It is not true that only one person is born and one person dies, to the dissociation of oneself from everybody else. Everything changes every time, and everything is known to everything else. There is an inter-relatedness of things. Every event, when it is born, is known to every other event in the world. The birth of every event is an impact communicated to every other event in the whole cosmos. So, there is no such thing as individual birth. All birth is cosmic, and all death, also, is cosmic, but it appears as an individual coming and an individual going on account of the intense egoism of personality which abstracts certain features of experience into its own localised existence called the body, and segregates everything else, like the colour that we see in objects. Objects have no colour, really speaking; the leaf is not green, the rose is not red. The colour of things is only that particular feature which that particular structure of the object is able to abstract from the sunlight; and, it is the abstracting character of the object that is responsible for the particular reflection of the colour there. Otherwise, no one knows the colour of any object.
So is everything in this world. The locality of an object, or the stability of a thing, is an abstracted perception on the part of the individualised consciousness wrenched out of the whole; so, it appears as if everyone has an individual existence of one’s own, while it is not true. There is a total movement—a total coming, and a total going. Everybody is in the same boat in the cosmos.

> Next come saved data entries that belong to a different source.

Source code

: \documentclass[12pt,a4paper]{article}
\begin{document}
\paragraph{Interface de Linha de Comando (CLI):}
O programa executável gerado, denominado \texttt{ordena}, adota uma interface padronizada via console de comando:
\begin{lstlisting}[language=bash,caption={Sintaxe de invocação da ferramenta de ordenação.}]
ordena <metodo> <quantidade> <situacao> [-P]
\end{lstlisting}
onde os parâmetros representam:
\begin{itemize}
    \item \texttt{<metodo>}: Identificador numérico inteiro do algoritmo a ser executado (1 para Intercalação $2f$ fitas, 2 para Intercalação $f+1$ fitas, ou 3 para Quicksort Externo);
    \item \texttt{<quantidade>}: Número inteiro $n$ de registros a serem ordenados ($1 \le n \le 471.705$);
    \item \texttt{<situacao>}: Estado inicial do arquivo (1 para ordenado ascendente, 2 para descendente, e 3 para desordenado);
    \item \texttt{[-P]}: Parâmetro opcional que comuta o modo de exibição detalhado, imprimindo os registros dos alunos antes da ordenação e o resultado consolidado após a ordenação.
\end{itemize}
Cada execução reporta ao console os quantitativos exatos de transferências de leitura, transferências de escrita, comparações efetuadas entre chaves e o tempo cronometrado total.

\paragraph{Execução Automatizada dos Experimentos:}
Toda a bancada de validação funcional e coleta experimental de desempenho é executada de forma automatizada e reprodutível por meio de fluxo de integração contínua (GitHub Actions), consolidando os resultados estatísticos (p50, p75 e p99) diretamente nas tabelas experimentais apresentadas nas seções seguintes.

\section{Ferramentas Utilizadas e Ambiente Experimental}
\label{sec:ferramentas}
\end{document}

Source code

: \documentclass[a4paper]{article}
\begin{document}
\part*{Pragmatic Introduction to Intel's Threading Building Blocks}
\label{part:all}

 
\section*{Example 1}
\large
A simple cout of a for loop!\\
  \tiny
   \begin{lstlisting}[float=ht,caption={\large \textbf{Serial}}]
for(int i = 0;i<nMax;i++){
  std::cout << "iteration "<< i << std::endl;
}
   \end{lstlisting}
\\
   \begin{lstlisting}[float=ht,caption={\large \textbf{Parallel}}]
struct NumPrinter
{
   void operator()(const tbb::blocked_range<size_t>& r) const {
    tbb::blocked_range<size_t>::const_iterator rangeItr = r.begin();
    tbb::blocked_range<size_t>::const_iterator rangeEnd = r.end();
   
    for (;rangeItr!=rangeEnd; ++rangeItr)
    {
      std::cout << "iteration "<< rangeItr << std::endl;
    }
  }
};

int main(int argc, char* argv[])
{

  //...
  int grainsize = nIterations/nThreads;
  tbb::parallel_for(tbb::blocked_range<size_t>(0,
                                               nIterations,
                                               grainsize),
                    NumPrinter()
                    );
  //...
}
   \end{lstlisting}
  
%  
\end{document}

We are participants in a single family of the universe, and no one is independent. Hence, there is no single suffering, single enjoying, single birth, single salvation—no individual matter, whatsoever. But our minds are not able to understand this because the mind is only a handmade tool. The operation of this body is tied up to the ego-consciousness so intensely that we cannot see anything outside the body. We have to free ourselves from this entanglement by great effort if our yoga is to be successful.

Yoga is a cosmic outlook. It is a universal activity. It is not my thinking something or you thinking something. Meditation is not some little private adventure of ours in a corner of the room, but it is a cosmic endeavour in which we begin to connect ourselves with the forces that are in the universal environment. That is why oppositions and difficulties rise up, as if we are waking up sleeping dogs. The whole world begins to be aware that we are meditating.

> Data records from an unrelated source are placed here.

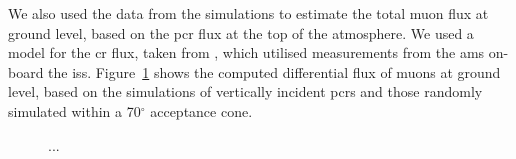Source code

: We also used the data from the simulations to estimate the total muon flux at ground level, based on the \gls{pcr} flux at the top of the atmosphere. We used a model for the \gls{cr} flux, taken from \citet{corti_numerical_2019}, which utilised measurements from the \gls{ams} on-board the \gls{iss}. Figure~\ref{fig:CORSIKA_muon_spectra} shows the computed differential flux of muons at ground level, based on the simulations of vertically incident \glspl{pcr} and those randomly simulated within a 70$^\circ$ acceptance cone.


\begin{figure}[ht!]
	\centering
	\qquad
	\caption{...}
	\label{fig:CORSIKA_muon_spectra}
\end{figure}



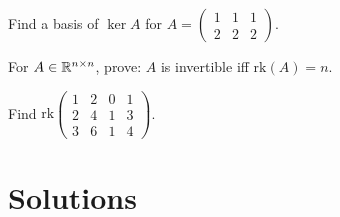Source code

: \begin{problems}
    \item Find a basis of $\ker A$ for $A = \begin{pmatrix} 1 & 1 & 1 \\ 2 & 2 & 2 \end{pmatrix}$.
    \item For $A \in \R^{n \times n}$, prove: $A$ is invertible iff $\mathrm{rk}(A) = n$.
    \item Find $\mathrm{rk}\!\begin{pmatrix} 1 & 2 & 0 & 1 \\ 2 & 4 & 1 & 3 \\ 3 & 6 & 1 & 4 \end{pmatrix}$.
\end{problems}

\section{Solutions}

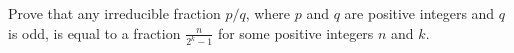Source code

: Prove that any irreducible fraction $p/q$,  where $p$ and $q$ are positive integers and $q$ is odd, is equal to a fraction $\frac{n}{2^k-1}$ for some positive integers $n$ and $k$.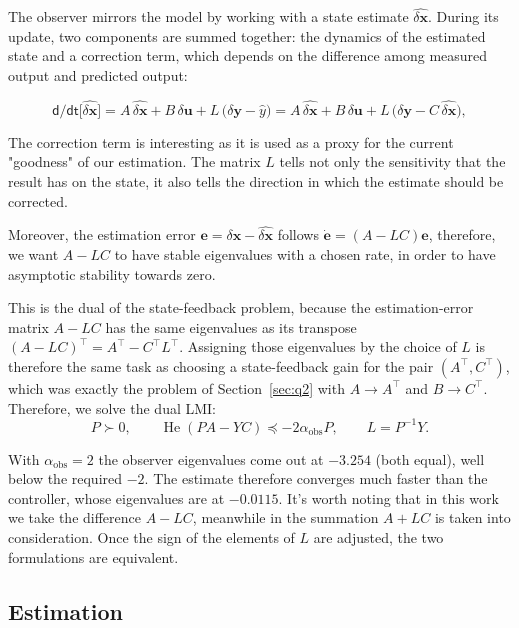 \documentclass[10pt,a4paper]{scrartcl}
\begin{document}
The observer mirrors the model by working with a state estimate $\widehat{\delta \bm x}$. During its update, two components are summed together: the dynamics of the estimated state and a correction term, which depends on the difference among measured output and predicted output: 

\begin{equation}
    \mathsf{d/dt}\Big[\widehat{\delta\bm{x}}\Big]
    = A\,\widehat{\delta\bm{x}} + B\,\delta\bm{u}
      + L\,\big(\delta\bm{y}- \widehat y\big)
    = A\,\widehat{\delta\bm{x}} + B\,\delta\bm{u}
      + L\,\big(\delta\bm{y}-C\,\widehat{\delta\bm{x}}\big),
    \label{eq:q3_obs}
\end{equation}

The correction term is interesting as it is used as a proxy for the current "goodness" of our estimation. The matrix $L$ tells not only the sensitivity that the result has on the state, it also tells the direction in which the estimate should be corrected. 

Moreover, the estimation error $\bm{e}=\delta\bm{x}-\widehat{\delta\bm{x}}$ follows $\dot{\bm{e}}=(A-LC)\bm{e}$, therefore, we want $A-LC$ to have stable eigenvalues with a chosen rate, in order to have asymptotic stability towards zero. 

This is the dual of the state-feedback problem, because the estimation-error matrix $A-LC$ has the same eigenvalues as its transpose $(A-LC)^\top = A^\top - C^\top L^\top$. Assigning those eigenvalues by the choice of $L$ is therefore the same task as choosing a state-feedback gain for the pair $(A^\top,C^\top)$, which was exactly the problem of Section~\ref{sec:q2} with $A\to A^\top$ and $B\to C^\top$. Therefore, we solve the dual LMI:
\begin{equation}
    P\succ0,\qquad \operatorname{He}(PA-YC)\preceq-2\alpha_{\mathrm{obs}}P,
    \qquad L=P^{-1}Y .
    \label{eq:q3_lmi}
\end{equation}

With $\alpha_{\mathrm{obs}}=2$ the observer eigenvalues come out at $-3.254$ (both equal), well below the required $-2$. The estimate therefore converges much faster than the controller, whose eigenvalues are at $-0.0115$. It's worth noting that in this work we take the difference $A-LC$, meanwhile in \cite{zaccarian_lmi} the summation $A+LC$ is taken into consideration. Once the sign of the elements of $L$ are adjusted, the two formulations are equivalent.

\subsection{Estimation}
\end{document}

The lower nature, which has a centrifugal tendency, resents any kind of attempt on the part of anyone to meditate in a centripetal fashion. This is a mystery. Again, we cannot understand how things work and why things should work in this manner. There seems to be two types of nature, the higher and the lower. The Bhagavadgita makes reference to this para prakriti and apara prakriti,higher nature and lower nature—the higher one pulling us to the centre, and the lower one repelling us from the centre.

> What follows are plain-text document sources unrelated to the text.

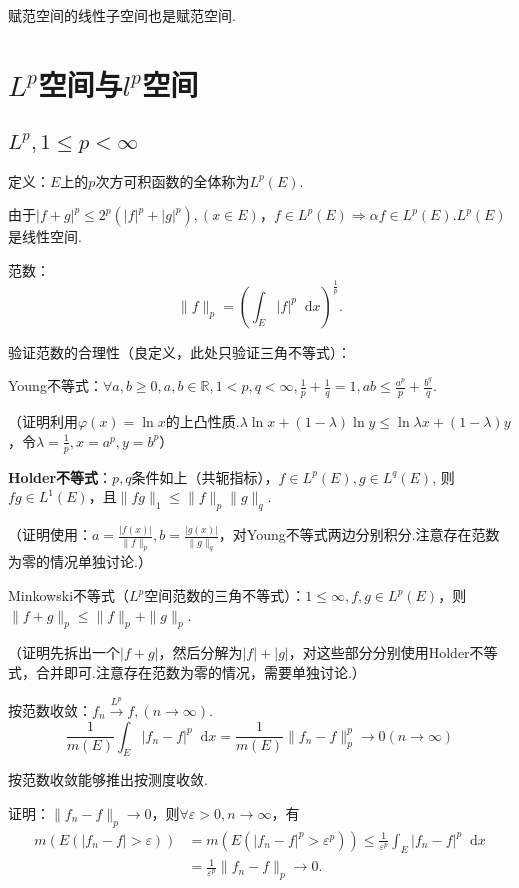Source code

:\documentclass[bwprint, withoutpreface]{cumcmthesis}
\newcommand*{\dif}{\mathop{}\!\mathrm{d}}
\newcommand*{\nnorm}[2]{\| #1 \|_{#2}}
\begin{document}
赋范空间的线性子空间也是赋范空间.

\section{$L^p$空间与$l^p$空间}
\subsection{$L^p, 1 \leqslant p < \infty$}
定义：$E$上的$p$次方可积函数的全体称为$L^p(E)$.

由于$|f + g|^p \leqslant 2^p(|f|^p + |g|^p), (x \in E)$，$f \in L^p(E) \Rightarrow \alpha f \in L^p(E)$.$L^p(E)$是线性空间.

范数：\[\nnorm{f}{p} = (\int_E |f|^p \dif x)^\frac{1}{p}.\]

验证范数的合理性（良定义，此处只验证三角不等式）：

Young不等式：$\forall a, b \geqslant 0, a, b \in \mathbb{R}, 1 < p, q < \infty, \frac{1}{p} + \frac{1}{q} = 1, ab \leqslant \frac{a^p}{p} + \frac{b^q}{q}$.

（证明利用$\varphi(x) = \ln{x}$的上凸性质.$\lambda \ln{x} + (1 - \lambda)\ln{y} \leqslant \ln{\lambda x + (1 - \lambda) y}$，令$\lambda = \frac{1}{p}, x = a^p, y = b^p$）

\textbf{Holder不等式}：$p, q$条件如上（共轭指标），$f \in L^p(E), g \in L^q(E)$, 则$fg \in L^1(E)$，且$\nnorm{fg}{1} \leqslant \nnorm{f}{p}\nnorm{g}{q}$.

（证明使用：$a = \frac{|f(x)|}{\nnorm{f}{p}}, b = \frac{|g(x)|}{\nnorm{g}{q}}$，对Young不等式两边分别积分.注意存在范数为零的情况单独讨论.）

Minkowski不等式（$L^p$空间范数的三角不等式）：$1 \leqslant \infty, f, g \in L^p(E)$，则$\nnorm{f + g}{p} \leqslant \nnorm{f}{p} + \nnorm{g}{p}$.

（证明先拆出一个$|f + g|$，然后分解为$|f| + |g|$，对这些部分分别使用Holder不等式，合并即可.注意存在范数为零的情况，需要单独讨论.）

按范数收敛：$f_n \stackrel{L^p}{\longrightarrow} f, (n \to \infty)$.\[\frac{1}{m(E)}\int_E |f_n - f|^p \dif x = \frac{1}{m(E)} \nnorm{f_n - f}{p}^p \to 0 (n \to \infty)\]

按范数收敛能够推出按测度收敛.

证明：$\nnorm{f_n - f}{p} \to 0$，则$\forall \varepsilon > 0, n \to \infty$，有
\begin{align*}
	m(E(|f_n - f| > \varepsilon)) & = m(E(|f_n - f|^p > \varepsilon^p)) \leqslant \frac{1}{\varepsilon^p} \int_{E} |f_n - f|^p \dif x \\
								  & = \frac{1}{\varepsilon^p} \nnorm{f_n - f}{p} \to 0.
\end{align*}
\end{document}
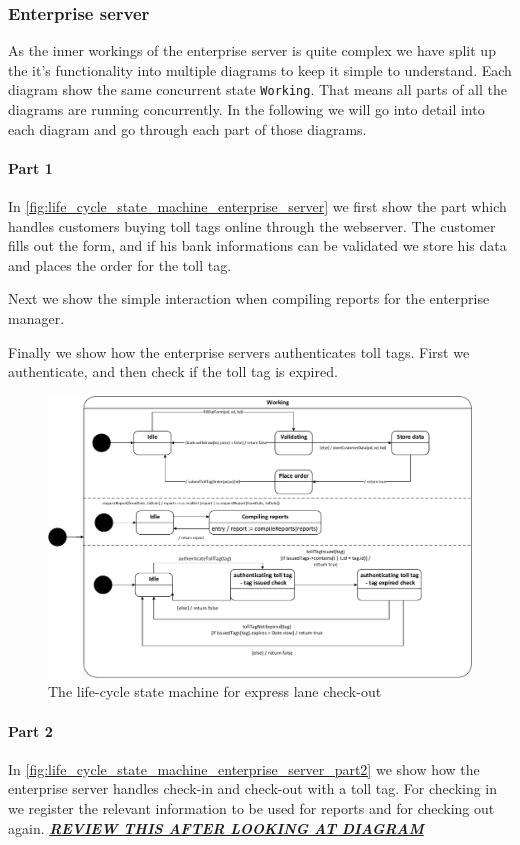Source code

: \subsubsection*{Enterprise server}
As the inner workings of the enterprise server is quite complex we have split up the it's functionality into multiple diagrams to keep it simple to understand. Each diagram show the same concurrent state \texttt{Working}. That means all parts of all the diagrams are running concurrently. In the following we will go into detail into each diagram and go through each part of those diagrams.

\paragraph*{Part 1} In \autoref{fig:life_cycle_state_machine_enterprise_server} we first show the part which handles customers buying toll tags online through the webserver. The customer fills out the form, and if his bank informations can be validated we store his data and places the order for the toll tag.

Next we show the simple interaction when compiling reports for the enterprise manager.

Finally we show how the enterprise servers authenticates toll tags. First we authenticate, and then check if the toll tag is expired.

\begin{figure}[H]
\centering
\includegraphics[width=0.7\linewidth]{img/behaviour_state_machines/life_cycle_state_machines/life_cycle_state_machine_enterprise_server}
\caption{The life-cycle state machine for express lane check-out}
\label{fig:life_cycle_state_machine_enterprise_server}
\end{figure}

\paragraph*{Part 2} In \autoref{fig:life_cycle_state_machine_enterprise_server_part2} we show how the enterprise server handles check-in and check-out with a toll tag. For checking in we register the relevant information to be used for reports and for checking out again. \textit{\textbf{\underline{REVIEW THIS AFTER LOOKING AT DIAGRAM}}}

Meditation is the effort of our consciousness to move toward the centre of the universe, while there is something in us vehemently working to move from the centre to the periphery. All desire, ambition, passion, anger, greed is the centrifugal tendency in us operating as a counterbolt against the tendency to move centripetally to the centre. In yoga, we are almost moving against the current of the lower nature.

All forces are impersonal, finally; they are neither good, nor bad—like electric energy. We cannot say whether it is a good thing or a bad thing. Fire, water—the five elements—have no ethical or moral characteristics; likewise is universal nature. Likewise is anything, but there is some inscrutable manner in which nature works. Man has never understood this mystery, up to this time.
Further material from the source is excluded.